A personalized and adaptive interaction, differently from pure reactive strategies,
strongly relies on the learning of such computational model of human behavior and on the
integration of these into the decision-making algorithms of the robot. This includes also
the possibility of endowing the robot with meta-cognition capabilities such as the
capability of reasoning on the other individuals’ intentions, desires, and beliefs, as
well as their internal states, personality, and emotions (often referred to as Theory of
Mind - ToM). The ability of a robot to adapt its behavior according to social
expectations, specific cultural norms, and possible individual preferences, will determine
the success and large-scale use of such robotics application.

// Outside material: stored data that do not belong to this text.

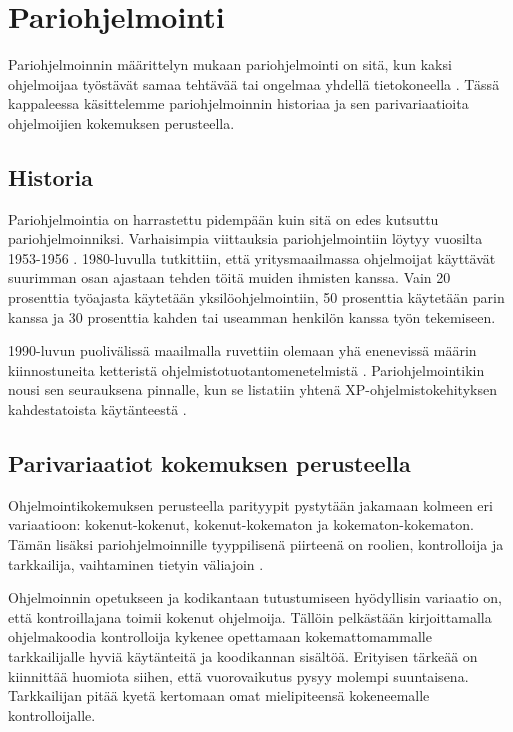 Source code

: \documentclass[finnish]{tktltiki2}
\theoremstyle{definition}
\theoremstyle{remark}
\begin{document}
\section{Pariohjelmointi}

Pariohjelmoinnin määrittelyn mukaan pariohjelmointi on sitä, kun kaksi ohjelmoijaa työstävät samaa tehtävää tai ongelmaa yhdellä tietokoneella \cite{nawrocki01exp}. Tässä kappaleessa käsittelemme pariohjelmoinnin historiaa ja sen parivariaatioita ohjelmoijien kokemuksen perusteella.

\subsection{Historia}

Pariohjelmointia on harrastettu pidempään kuin sitä on edes kutsuttu pariohjelmoinniksi.\cite{williams03pair} Varhaisimpia viittauksia pariohjelmointiin löytyy vuosilta 1953-1956 \cite{williams96pair}. 1980-luvulla tutkittiin, että yritysmaailmassa ohjelmoijat käyttävät suurimman osan ajastaan tehden töitä muiden ihmisten kanssa. \cite{lister87peopleware} Vain 20 prosenttia työajasta käytetään yksilöohjelmointiin, 50 prosenttia käytetään parin kanssa ja 30 prosenttia kahden tai useamman henkilön kanssa työn tekemiseen.


1990-luvun puolivälissä maailmalla ruvettiin olemaan yhä enenevissä määrin kiinnostuneita ketteristä ohjelmistotuotantomenetelmistä \cite{martin2003agile}. Pariohjelmointikin nousi sen seurauksena pinnalle, kun se listatiin yhtenä XP-ohjelmistokehityksen kahdestatoista käytänteestä \cite{beck00extreme}.

\subsection{Parivariaatiot kokemuksen perusteella}

Ohjelmointikokemuksen perusteella parityypit pystytään jakamaan kolmeen eri variaatioon: kokenut-kokenut, kokenut-kokematon ja kokematon-kokematon. Tämän lisäksi pariohjelmoinnille tyyppilisenä piirteenä on roolien, kontrolloija ja tarkkailija, vaihtaminen tietyin väliajoin \cite{williams02support}.


Ohjelmoinnin opetukseen ja kodikantaan tutustumiseen hyödyllisin variaatio on, että kontroillajana toimii kokenut ohjelmoija\cite{chong2007social}. Tällöin pelkästään kirjoittamalla ohjelmakoodia kontrolloija kykenee opettamaan kokemattomammalle tarkkailijalle hyviä käytänteitä ja koodikannan sisältöä. Erityisen tärkeää on kiinnittää huomiota siihen, että vuorovaikutus pysyy molempi suuntaisena. Tarkkailijan pitää kyetä kertomaan omat mielipiteensä kokeneemalle kontrolloijalle.
\end{document}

This Special Issue aims at examining and promoting recent developments in the Personalized
and Adaptive interactive communication in robotics, so providing to the UMUAI journal with
a different perspective related to the specific characteristics of the interaction with a
physical robot. The submitted papers will undergo peer review process before they can be
accepted. Notification of acceptance will be communicated as we progress with the review
process.
LIST OF TOPICS
• Context and situation awareness for robots
• User modelling for HRI
• User cognitive state assessment and monitoring
• Activity, intention, and emotion recognition
• Engagement evaluation and re-engagement strategies
• Adaptation in physical interaction
• Personalized dialogue with robots
• Socially Aware Navigation
• Adaptive Task Planning
• Cognitive Architectures and Theory of Mind for adaptive interaction
• Reinforcement learning for robotic adaptation
• Adaptation in multimodal interaction
• Non-verbal social signals in adaptation
• Affective and emotion-adapted HRI
• Personalized Social Assistive Robotics
• Performance evaluation for adaptive robotic behavior
SUBMISSION
Authors must submit an extended abstract via EasyChair by the deadline indicated below. It
must be at most 3 pages long, not counting references, and formatted according to the
journal template. The guest editors of the special issue will then screen all submitted
extended abstracts and will invite authors of submissions that pass this screening to
submit a full manuscript to be submitted via the journal’s submission system.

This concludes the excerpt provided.